5 https://www.imf.org/external/pubs/ft/scr/2015/cr1550.pdf

6 http://www.fren.org.rs/sites/default/files/qm/L2.pdf

7 http://www.b92.net/eng/news/business.php?yyyy=2015&mm=10&dd=13&nav_id=95704


13. SOEs have generated large losses and aggravated Serbia’s budget deficit. As of July 2014, it was estimated that SOEs generate annual losses amounting to EUR 1 billion (around 3.5% of total GDP).8 Poor performance of SOEs creates inefficiency in the economy and contributes to Serbia’s budget deficit in various ways, including:

 direct increases in government expenses through subsidies and activated guarantees;

 direct reduction of government revenues through unpaid taxes and contributions;

 direct increases in the public debt through the state guarantees given for loans of SOEs;


 indirect increases in the budget deficit and public debt through that State’s assumption of future pension obligations without current contributions by SOEs, long-term arrears between SOEs, and soft budget constraints tolerating non-payment by SOEs.

14. SOEs have diverse ownership structures.

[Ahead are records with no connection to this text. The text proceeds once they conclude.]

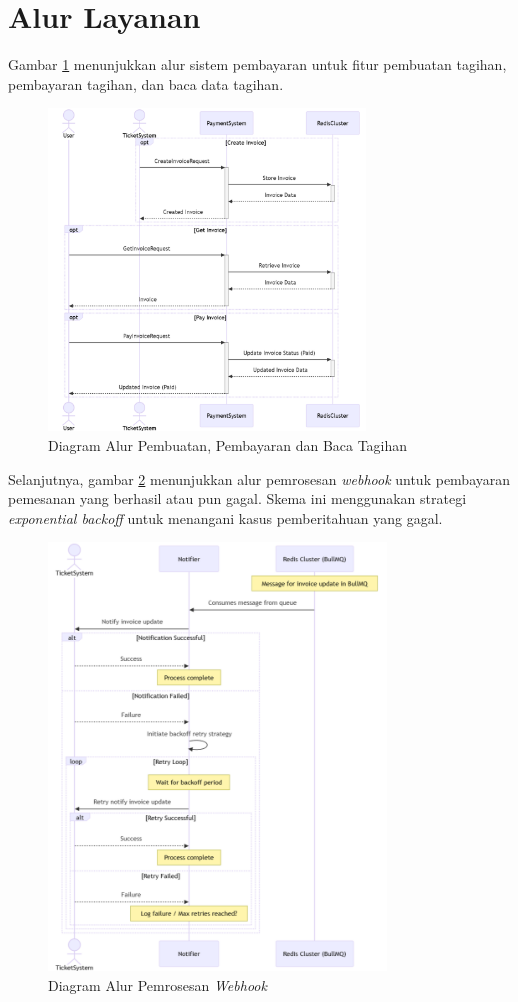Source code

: \section{Alur Layanan}

Gambar \ref{fig:payment-flow1} menunjukkan alur sistem pembayaran untuk fitur pembuatan tagihan, pembayaran tagihan, dan baca data tagihan.

\begin{figure}[htbp]
    \centering
    \includegraphics[width=0.75\textwidth]{resources/chapter-3/payment-flow1.png}
    \caption{Diagram Alur Pembuatan, Pembayaran dan Baca Tagihan}
    \label{fig:payment-flow1}
\end{figure}

\pagebreak

Selanjutnya, gambar \ref{fig:payment-flow2} menunjukkan alur pemrosesan \textit{webhook} untuk pembayaran pemesanan yang berhasil atau pun gagal. Skema ini menggunakan strategi \textit{exponential backoff} untuk menangani kasus pemberitahuan yang gagal.

\begin{figure}[htbp]
    \centering
    \includegraphics[width=0.8\textwidth]{resources/chapter-3/payment-flow2.png}
    \caption{Diagram Alur Pemrosesan \textit{Webhook}}
    \label{fig:payment-flow2}
\end{figure}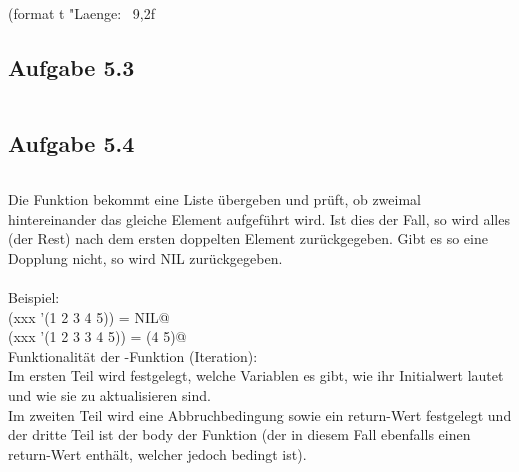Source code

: \documentclass[a4paper, 12pt]{article}
\begin{document}
(format t "Laenge: ~9,2f~%

\subsection*{Aufgabe 5.3}
\inputminted{common-lisp}{durchschnitt.lisp}

\newpage

\subsection*{Aufgabe 5.4}
\inputminted[linenos]{common-lisp}{aufg_4.lisp}

Die Funktion \texttt@xxx@ bekommt eine Liste übergeben
und prüft, ob zweimal hintereinander das gleiche Element aufgeführt wird.
Ist dies der Fall,
so wird alles (der Rest) nach dem ersten doppelten Element zurückgegeben.
Gibt es so eine Dopplung nicht, so wird NIL zurückgegeben.\\
\\
Beispiel:\\ 
\texttt@(xxx '(1 2 3 4 5)) = NIL@ \\
\texttt@(xxx '(1 2 3 3 4 5)) = (4 5)@
\bigskip \\
Funktionalität der \texttt@do@-Funktion (Iteration):\\
Im ersten Teil wird festgelegt, welche Variablen es gibt, wie ihr Initialwert
lautet und wie sie zu aktualisieren sind.\\
Im zweiten Teil wird eine Abbruchbedingung sowie ein return-Wert festgelegt
und der dritte Teil ist der body der Funktion (der in diesem Fall ebenfalls
einen return-Wert enthält, welcher jedoch bedingt ist).
\end{document}
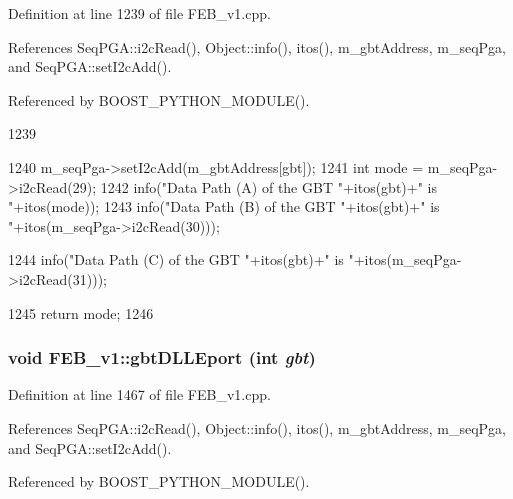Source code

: Definition at line 1239 of file FEB\_\-v1.cpp.

References SeqPGA::i2cRead(), Object::info(), itos(), m\_\-gbtAddress, m\_\-seqPga, and SeqPGA::setI2cAdd().

Referenced by BOOST\_\-PYTHON\_\-MODULE().


\begin{DoxyCode}
1239                                 {
1240   m_seqPga->setI2cAdd(m_gbtAddress[gbt]);
1241   int mode = m_seqPga->i2cRead(29);
1242   info("Data Path (A) of the GBT "+itos(gbt)+" is "+itos(mode));
1243   info("Data Path (B) of the GBT "+itos(gbt)+" is "+itos(m_seqPga->i2cRead(30)));
      
1244   info("Data Path (C) of the GBT "+itos(gbt)+" is "+itos(m_seqPga->i2cRead(31)));
      
1245   return mode; 
1246 }
\end{DoxyCode}
\hypertarget{classFEB__v1_add5e12a5351c0c4986d24f433155351b}{
\subsubsection[{gbtDLLEport}]{\setlength{\rightskip}{0pt plus 5cm}void FEB\_\-v1::gbtDLLEport (int {\em gbt})}}
\label{classFEB__v1_add5e12a5351c0c4986d24f433155351b}


Definition at line 1467 of file FEB\_\-v1.cpp.

References SeqPGA::i2cRead(), Object::info(), itos(), m\_\-gbtAddress, m\_\-seqPga, and SeqPGA::setI2cAdd().

Referenced by BOOST\_\-PYTHON\_\-MODULE().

Serbia has SOEs owned by the central government and sub-national governments. A complete list of all the enterprises in which the state holds a majority or minority ownership interest does not exist.

15. SOEs are major employers. As of mid 2014, the 250,000 employees of SOEs comprised more than 15% of the formally employed workforce. Most of the employees were still concentrated in a relatively small number of enterprises. Almost two-thirds are employed in public enterprises (large and local public enterprises) and in the three major state-owned enterprises (Telekom, Rail Company, Steel Company). In the 33 largest state public enterprises there were over 63,000 employees in total.9

16. Reforms of SOEs are incomplete. The Program of Public Sector Reform Measures from 2013 outlined measures for improving operations of SOEs, resolving issues of SOEs in restructuring (by mid 2014) and ceasing issuing guarantees for Srbijagas.10 However, implementation of these measures is incomplete and has not yet yielded the expected benefits in reducing losses and increasing efficiency.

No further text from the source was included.